What is referred to is certainly inexplicable, except we admit what is often and in various ways plainly taught us in God’s word, that Christ died for our sins. — Ed.
And what application is to be made of this? Even this, that whenever our evils press upon us and overwhelm us, we may call to mind the Son of God who labored under the same; and since he has gone before us there is no reason for us to faint. We are at the same time reminded that deliverance from evils can be found from no other but from God alone, and what better guidance can we have as to prayer than the example of Christ? He betook himself immediately to the Father. And thus the Apostle indicates what ought to be done by us when he says that he offered prayers to him who was able to deliver him from death; for by these words he intimates that he rightly prayed, because he fled to God the only Deliverer. His tears and crying recommend to us ardor and earnestness in prayer, for we ought not to pray to God formally, but with ardent desires.

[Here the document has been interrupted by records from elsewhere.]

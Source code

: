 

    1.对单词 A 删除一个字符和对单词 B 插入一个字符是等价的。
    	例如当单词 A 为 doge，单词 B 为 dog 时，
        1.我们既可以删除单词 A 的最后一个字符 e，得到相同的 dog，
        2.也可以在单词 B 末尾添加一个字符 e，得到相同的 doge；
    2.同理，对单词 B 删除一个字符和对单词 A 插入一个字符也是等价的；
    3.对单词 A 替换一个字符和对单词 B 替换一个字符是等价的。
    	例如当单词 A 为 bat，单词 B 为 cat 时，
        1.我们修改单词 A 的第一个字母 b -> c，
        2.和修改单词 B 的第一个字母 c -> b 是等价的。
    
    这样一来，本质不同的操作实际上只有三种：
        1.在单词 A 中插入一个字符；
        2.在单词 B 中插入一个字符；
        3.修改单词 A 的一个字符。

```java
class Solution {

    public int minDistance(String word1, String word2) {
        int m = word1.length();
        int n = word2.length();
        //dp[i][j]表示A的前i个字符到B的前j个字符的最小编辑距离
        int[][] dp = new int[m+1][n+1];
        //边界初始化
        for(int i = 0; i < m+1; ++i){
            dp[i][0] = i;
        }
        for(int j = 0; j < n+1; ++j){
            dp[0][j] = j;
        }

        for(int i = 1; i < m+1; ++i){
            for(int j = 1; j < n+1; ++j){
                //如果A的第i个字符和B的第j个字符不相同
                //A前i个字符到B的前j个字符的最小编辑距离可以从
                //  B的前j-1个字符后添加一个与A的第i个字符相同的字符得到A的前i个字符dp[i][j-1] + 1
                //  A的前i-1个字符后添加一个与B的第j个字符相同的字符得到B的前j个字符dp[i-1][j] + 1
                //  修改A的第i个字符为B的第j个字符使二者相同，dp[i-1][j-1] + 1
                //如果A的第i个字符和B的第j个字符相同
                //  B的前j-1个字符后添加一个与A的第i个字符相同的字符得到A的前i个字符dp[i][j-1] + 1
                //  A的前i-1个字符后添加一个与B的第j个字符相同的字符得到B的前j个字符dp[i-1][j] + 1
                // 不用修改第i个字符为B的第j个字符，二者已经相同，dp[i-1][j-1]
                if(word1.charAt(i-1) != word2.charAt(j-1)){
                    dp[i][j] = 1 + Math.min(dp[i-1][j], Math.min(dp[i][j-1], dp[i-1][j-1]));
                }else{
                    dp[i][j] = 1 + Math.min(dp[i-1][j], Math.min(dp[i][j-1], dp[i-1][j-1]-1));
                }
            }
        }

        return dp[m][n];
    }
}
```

And was heard, etc. Some render the following words, “on account of his reverence” or fears but I wholly differ from them. In the first place he puts the word alone ἐυλαθείας without the possessive “his”; and then there is the preposition ἀπὸ “from,” not ὑπὲρ “on account of,” or any other signifying a cause or a reason. As, then, εὐλάθεια means for the most part fear or anxiety, I doubt not but that the Apostle means that Christ was heard from that which he feared, so that he was not overwhelmed by his evils or swallowed up by death. For in this contest the Son of God had to engage, not because he was tried by unbelief, the source of all our fears, but because he sustained as a man in our flesh the judgment of God, the terror of which could not have been overcome without an arduous effort. Chrysostom interprets it of Christ’s dignity, which the Father in a manner reverenced; but this cannot be admitted. Others render it “piety.” But the explanation I have given is much more suitable, and requires no long arguments in its favor. 8989 The idea of the effect of hearing, that is deliverance, is no doubt included in εἰσακουσθεὶς, “having been heard,” as it is sometimes in the corresponding word in Hebrew; so that Stuart is justified in the rendering it delivered, — “and being delivered from that which he feared.” It is rendered the same by Macknight, “and being delivered from fear.” Both Beza and Grotius render the last word fear; and this is its meaning as used in the Septuagint. — Ed
Now he added this third particular, lest we should think that Christ’s prayers were rejected, because he was not immediately delivered from his evils; for at no time was God’s mercy and aid wanting to him. And hence we may conclude that God often hears our prayers, even when that is in no way made evident. For though it belongs not to us to prescribe to him as it were a fixed rule, nor does it become him to grant whatsoever requests we may conceive in our minds or express with our tongues, yet he shows that he grants our prayers in everything necessary for our salvation. So when we seem apparently to be repulsed, we obtain far more than if he fully granted our requests.
But how was Christ heard from what he feared, as he underwent the death which he dreaded? To this I reply, that we must consider what it was that he feared; why was it that he dreaded death except that he saw in it the curse of God, and that he had to wrestle with the guilt of all iniquities, and also with hell itself? Hence was his trepidation and anxiety; for extremely terrible is God’s judgment. He then obtained what he prayed for, when he came forth a conqueror from the pains of death, when he was sustained by the saving hand of the Father, when after a short conflict he gained a glorious victory over Satan, sin, and hell. Thus it often happens that we ask this or that, but not for a right end; yet God, not granting what we ask, at the same time finds out himself a way to succor us.